* [Your assignment] In the records below, begin at the line containing "or volume contrast" and end at the line containing "silently replace the"; quote every line in that span exactly, including both boundary lines, and no others.

━━━ Material supplied ━━━

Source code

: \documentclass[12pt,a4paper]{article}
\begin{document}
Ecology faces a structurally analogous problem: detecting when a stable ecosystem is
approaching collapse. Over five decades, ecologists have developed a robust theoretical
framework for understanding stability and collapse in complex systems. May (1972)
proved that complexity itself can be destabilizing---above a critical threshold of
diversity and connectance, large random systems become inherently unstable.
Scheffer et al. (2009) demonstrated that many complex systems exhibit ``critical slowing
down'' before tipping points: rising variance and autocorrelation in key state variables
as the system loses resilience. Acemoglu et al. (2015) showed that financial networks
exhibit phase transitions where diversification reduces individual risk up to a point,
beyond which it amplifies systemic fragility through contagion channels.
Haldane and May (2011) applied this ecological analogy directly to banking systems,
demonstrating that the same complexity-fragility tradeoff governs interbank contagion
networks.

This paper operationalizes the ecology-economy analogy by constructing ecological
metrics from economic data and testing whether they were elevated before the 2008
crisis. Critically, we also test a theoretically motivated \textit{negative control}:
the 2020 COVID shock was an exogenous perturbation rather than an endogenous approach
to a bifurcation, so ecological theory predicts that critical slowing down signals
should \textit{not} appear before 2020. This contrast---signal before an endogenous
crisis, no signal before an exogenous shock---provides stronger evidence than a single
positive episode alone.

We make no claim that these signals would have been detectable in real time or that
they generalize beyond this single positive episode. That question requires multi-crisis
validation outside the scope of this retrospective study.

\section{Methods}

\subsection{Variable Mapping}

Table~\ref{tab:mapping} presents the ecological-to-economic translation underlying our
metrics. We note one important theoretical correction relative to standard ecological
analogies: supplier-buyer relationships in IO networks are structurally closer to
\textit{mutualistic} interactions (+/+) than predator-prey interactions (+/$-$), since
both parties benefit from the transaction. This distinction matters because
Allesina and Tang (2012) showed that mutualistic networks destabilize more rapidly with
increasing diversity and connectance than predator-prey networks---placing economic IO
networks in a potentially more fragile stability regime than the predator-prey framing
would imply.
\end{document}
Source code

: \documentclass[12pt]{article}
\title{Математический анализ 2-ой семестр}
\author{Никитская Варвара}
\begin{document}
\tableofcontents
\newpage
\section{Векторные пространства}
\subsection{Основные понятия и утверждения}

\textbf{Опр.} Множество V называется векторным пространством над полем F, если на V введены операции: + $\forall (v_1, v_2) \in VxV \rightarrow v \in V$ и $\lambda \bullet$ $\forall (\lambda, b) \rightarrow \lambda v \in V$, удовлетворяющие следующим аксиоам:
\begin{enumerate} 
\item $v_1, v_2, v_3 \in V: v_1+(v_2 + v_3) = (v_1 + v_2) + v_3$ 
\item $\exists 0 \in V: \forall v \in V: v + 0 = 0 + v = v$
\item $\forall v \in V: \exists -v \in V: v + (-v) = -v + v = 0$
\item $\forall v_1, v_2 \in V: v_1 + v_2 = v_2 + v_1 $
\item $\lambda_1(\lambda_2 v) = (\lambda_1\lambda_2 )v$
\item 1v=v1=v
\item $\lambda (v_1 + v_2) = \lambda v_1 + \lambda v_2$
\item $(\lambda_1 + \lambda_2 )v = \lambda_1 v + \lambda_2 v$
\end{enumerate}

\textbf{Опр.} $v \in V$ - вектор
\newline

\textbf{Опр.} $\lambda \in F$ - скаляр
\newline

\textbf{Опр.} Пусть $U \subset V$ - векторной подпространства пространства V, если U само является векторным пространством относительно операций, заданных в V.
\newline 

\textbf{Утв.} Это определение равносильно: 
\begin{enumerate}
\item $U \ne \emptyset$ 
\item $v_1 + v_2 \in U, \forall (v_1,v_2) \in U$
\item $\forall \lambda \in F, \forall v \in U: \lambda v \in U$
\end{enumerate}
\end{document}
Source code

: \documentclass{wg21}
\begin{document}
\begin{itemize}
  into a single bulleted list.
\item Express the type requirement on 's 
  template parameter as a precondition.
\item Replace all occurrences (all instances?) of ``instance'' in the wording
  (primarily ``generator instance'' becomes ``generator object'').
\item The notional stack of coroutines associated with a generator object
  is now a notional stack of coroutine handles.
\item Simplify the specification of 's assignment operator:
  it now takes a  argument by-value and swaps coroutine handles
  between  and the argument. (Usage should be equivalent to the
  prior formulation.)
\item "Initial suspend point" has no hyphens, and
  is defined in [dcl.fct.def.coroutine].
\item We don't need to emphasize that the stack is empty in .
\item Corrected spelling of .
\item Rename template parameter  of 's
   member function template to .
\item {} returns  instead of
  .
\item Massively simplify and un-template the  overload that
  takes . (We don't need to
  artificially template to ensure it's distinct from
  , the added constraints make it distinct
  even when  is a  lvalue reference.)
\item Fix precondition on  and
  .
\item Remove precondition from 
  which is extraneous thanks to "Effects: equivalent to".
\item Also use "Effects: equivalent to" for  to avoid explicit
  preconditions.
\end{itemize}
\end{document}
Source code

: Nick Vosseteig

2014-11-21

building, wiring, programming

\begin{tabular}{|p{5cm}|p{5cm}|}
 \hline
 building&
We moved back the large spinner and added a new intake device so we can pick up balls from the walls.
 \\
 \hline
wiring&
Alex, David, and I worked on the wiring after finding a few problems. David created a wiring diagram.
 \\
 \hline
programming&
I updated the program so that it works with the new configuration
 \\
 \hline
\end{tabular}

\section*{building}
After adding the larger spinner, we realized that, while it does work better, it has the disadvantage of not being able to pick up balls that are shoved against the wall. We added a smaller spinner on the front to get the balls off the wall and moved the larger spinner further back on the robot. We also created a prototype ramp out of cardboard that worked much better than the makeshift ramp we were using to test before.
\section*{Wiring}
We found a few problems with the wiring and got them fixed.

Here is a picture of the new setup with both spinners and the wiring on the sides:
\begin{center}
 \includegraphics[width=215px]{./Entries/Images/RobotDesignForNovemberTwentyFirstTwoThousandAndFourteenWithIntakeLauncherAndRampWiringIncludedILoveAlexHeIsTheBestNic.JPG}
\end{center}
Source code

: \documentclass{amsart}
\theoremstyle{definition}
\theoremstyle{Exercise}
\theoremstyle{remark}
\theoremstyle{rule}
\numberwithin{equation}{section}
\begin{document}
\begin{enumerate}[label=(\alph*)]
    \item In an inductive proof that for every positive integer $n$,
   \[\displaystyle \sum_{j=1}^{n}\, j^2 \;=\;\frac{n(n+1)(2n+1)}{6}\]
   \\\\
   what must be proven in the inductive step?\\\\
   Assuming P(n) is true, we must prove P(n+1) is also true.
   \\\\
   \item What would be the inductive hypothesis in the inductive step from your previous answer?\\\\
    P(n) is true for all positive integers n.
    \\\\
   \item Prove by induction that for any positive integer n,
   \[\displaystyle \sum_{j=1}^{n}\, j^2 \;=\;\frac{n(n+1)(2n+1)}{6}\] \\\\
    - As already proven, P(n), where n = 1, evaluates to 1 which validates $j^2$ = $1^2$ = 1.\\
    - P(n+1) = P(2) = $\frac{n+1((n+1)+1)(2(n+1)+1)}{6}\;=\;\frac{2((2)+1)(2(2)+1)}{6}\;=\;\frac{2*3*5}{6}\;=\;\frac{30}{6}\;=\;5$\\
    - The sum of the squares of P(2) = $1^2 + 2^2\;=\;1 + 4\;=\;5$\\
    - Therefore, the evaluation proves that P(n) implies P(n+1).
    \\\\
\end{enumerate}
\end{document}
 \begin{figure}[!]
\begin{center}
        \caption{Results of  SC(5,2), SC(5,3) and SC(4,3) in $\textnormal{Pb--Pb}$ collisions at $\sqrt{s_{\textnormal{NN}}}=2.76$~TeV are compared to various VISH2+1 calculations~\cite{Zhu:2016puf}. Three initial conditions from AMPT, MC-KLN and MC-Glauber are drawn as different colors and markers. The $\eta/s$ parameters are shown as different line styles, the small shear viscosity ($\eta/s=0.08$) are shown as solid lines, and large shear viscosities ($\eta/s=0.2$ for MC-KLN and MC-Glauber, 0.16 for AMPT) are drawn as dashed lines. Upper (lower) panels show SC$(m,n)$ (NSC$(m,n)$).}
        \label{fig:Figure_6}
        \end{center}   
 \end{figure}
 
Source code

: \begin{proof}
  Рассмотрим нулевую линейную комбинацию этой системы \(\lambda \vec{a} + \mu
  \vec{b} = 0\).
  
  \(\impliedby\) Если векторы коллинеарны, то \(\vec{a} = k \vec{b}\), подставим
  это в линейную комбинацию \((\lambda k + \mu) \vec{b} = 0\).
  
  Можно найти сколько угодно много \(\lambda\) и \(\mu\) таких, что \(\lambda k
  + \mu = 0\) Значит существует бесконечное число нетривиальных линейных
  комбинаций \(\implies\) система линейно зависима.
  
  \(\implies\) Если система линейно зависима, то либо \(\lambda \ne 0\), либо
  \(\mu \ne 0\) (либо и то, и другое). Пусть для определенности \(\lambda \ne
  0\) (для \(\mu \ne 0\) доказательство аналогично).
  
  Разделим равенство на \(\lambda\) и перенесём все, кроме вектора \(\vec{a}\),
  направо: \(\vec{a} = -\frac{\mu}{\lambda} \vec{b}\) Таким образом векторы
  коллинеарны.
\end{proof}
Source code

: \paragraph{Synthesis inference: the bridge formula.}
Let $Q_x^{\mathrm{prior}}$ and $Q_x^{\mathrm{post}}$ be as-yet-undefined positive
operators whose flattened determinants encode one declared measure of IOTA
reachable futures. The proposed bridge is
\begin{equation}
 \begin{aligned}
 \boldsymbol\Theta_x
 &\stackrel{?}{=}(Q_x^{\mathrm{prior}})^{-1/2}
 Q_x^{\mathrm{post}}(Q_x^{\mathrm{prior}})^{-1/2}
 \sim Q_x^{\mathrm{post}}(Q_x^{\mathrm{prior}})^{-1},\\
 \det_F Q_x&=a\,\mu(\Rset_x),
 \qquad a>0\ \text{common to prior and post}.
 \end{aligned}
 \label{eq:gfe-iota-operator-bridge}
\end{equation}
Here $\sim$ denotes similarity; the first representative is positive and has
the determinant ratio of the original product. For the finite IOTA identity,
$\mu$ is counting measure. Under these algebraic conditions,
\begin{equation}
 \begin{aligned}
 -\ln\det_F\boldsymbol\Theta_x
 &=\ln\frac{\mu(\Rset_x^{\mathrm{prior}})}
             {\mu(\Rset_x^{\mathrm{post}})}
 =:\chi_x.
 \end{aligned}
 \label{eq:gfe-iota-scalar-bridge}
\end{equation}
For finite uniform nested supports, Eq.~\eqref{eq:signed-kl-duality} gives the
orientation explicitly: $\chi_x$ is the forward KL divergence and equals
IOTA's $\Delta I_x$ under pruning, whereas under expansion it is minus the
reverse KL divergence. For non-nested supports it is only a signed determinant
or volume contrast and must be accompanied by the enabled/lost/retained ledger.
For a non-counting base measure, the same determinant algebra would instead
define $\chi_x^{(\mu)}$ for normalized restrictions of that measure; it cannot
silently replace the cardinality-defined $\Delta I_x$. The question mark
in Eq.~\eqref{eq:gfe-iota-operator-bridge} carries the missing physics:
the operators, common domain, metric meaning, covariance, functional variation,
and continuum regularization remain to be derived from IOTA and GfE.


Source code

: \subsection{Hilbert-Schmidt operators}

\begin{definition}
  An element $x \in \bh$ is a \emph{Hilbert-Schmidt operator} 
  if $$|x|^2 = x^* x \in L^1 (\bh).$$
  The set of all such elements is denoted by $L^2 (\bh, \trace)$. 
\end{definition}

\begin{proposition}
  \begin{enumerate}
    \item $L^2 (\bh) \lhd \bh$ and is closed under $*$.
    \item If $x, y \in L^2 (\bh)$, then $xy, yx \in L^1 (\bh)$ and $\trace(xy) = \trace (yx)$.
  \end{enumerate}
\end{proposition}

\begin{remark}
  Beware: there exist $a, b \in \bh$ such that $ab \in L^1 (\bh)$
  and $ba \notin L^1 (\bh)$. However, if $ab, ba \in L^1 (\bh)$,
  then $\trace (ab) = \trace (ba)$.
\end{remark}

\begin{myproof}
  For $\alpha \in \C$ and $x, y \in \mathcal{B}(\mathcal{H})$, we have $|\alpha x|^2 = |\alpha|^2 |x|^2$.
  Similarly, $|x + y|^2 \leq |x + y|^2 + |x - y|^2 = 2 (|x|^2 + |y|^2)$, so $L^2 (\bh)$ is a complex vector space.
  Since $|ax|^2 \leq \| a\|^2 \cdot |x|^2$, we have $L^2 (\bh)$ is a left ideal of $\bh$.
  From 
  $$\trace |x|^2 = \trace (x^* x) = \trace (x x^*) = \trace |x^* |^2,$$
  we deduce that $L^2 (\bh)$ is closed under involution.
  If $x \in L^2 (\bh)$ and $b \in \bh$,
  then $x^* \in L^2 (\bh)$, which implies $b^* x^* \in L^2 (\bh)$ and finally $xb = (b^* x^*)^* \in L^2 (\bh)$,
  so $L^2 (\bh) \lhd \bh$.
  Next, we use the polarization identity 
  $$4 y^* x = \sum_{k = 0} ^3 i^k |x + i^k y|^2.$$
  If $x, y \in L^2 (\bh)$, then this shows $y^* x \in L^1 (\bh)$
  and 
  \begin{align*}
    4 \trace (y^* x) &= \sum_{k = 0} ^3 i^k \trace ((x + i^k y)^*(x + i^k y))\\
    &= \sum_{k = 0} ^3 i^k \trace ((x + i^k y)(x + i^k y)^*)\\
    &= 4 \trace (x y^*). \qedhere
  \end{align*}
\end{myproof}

━━━

* [Final answer]
or volume contrast and must be accompanied by the enabled/lost/retained ledger.
For a non-counting base measure, the same determinant algebra would instead
define $\chi_x^{(\mu)}$ for normalized restrictions of that measure; it cannot
silently replace the cardinality-defined $\Delta I_x$. The question mark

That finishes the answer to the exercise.